Manifestó a nuestro medio uno de los pasajeros frecuentes de estas líneas que sufren la falta de inversión.
El transporte público es medio muy utilizado por la ciudadanía lo que implica que esté en buenas condiciones para brindarles comodidad y seguridad a los pasajeros que abonan por usar este servicio.
Sin embargo esto parece no ocurrir ya que la gente está muy disconforme y enojada por el estado en que están las unidades, por la falta de frecuencia y porque no tienen aires acondicionado.
Quienes vienen reclamando hace tiempo, son los pasajeros que utilizan unidades con destino a Santa Rosa o La Paz. Los colectivos no tienen en funcionamiento el aire acondicionado por lo que viajar es un infierno. Esto no debería pasar cuando la gente paga para hacer el uso de este servicio.

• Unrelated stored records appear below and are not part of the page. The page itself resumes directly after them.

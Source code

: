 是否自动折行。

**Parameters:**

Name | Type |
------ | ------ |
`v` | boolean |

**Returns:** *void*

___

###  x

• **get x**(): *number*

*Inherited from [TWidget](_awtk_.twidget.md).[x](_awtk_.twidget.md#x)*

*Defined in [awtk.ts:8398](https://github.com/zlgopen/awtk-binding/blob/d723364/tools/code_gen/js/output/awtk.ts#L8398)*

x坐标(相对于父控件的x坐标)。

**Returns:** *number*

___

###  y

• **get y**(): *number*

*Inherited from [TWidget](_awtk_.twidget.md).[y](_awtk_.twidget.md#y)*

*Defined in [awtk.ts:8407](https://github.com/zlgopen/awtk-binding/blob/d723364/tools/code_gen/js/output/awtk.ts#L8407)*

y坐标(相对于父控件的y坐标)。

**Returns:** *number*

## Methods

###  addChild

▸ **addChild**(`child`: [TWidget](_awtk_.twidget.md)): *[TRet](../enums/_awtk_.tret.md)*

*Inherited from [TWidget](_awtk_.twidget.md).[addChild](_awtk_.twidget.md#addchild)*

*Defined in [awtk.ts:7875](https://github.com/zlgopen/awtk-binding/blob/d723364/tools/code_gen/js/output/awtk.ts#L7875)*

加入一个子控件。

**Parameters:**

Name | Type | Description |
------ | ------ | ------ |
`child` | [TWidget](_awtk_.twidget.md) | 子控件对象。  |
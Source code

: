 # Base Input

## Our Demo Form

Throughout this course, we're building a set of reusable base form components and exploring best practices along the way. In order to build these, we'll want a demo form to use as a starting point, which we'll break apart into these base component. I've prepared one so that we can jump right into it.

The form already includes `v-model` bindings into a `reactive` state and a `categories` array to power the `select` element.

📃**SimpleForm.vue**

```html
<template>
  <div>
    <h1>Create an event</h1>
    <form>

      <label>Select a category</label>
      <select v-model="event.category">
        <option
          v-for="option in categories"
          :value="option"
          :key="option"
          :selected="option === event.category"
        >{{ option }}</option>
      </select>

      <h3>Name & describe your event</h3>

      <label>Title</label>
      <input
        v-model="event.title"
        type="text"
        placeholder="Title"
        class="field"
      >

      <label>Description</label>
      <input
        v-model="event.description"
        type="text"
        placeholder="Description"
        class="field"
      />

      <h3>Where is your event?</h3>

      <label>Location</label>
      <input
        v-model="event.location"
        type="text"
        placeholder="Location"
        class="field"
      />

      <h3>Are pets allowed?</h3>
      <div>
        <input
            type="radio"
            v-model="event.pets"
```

Ante esto es que los pasajeros se comunicaron con nosotros para comunicarnos lo que viven a diario.
“Hoy me tomé tres micros, me tomé el expreso La Paz- Mendoza que pasó a las 15 horas por La Dormida sin aire, era un Dicetours, después me tomé un Nueva Generación que vine hasta la escuela en Las Catitas sin aire. Después de Las Catitas me tomé otro Nueva Generación que iba hasta La Dormida y tampoco tenía aire, una mamá llevaba a su hijo sin remera y con las ventanas abiertas porque no se podía estar del calor que hacía”, manifestó uno de los pasajeros.
A esto se sumó otro testimonio, “No se puede viajar así porque hay unidades que tienen las ventanillas trabadas por lo que estar ahí es un infierno. Con estos días de ola de calor, estar adentro de estos colectivos es exponerte a 45°C”.
Sin dudas es una situación muy peligrosa sobre todo para niños y adultos que hacen uso de estas frecuencias. “En ocasiones hay adultos mayores que se descomponen por lo que hay que hacerlos atender por médicos”.
Estas situaciones dejan al desnudo la escaza inversión que hay en los servicios de transportes de la Zona Este. Esto genera preocupaciones sobre las condiciones de seguridad y confort en estos viajes que duran mucho tiempo sobre todo para las familias con niños pequeños y personas vulnerables.
Las autoridades deberían tomar cartas en el asunto para garantizar que se cumplan los estándares de calidad y seguridad en el transporte público.